■ PROBLEM DESCRIPTION ■
Everything from the line containing "- Модуль должен разворачиваться" to the end of the records must be restated word for word, and nothing else.

+--

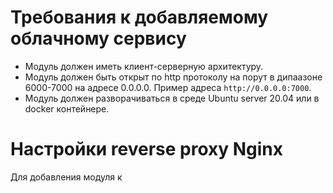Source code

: # Требования к добавляемому облачному сервису

- Модуль должен иметь клиент-серверную архитектуру.
- Модуль должен быть открыт по http протоколу на порут в дипаазоне 6000-7000 на адресе 0.0.0.0. Пример адреса `http://0.0.0.0:7000`.
- Модуль должен разворачиваться в среде Ubuntu server 20.04 или в docker контейнере.

# Настройки reverse proxy Nginx

Для добавления модуля к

+--

■ SOLUTION FOR THIS EXERCISE ■
- Модуль должен разворачиваться в среде Ubuntu server 20.04 или в docker контейнере.

# Настройки reverse proxy Nginx

Для добавления модуля к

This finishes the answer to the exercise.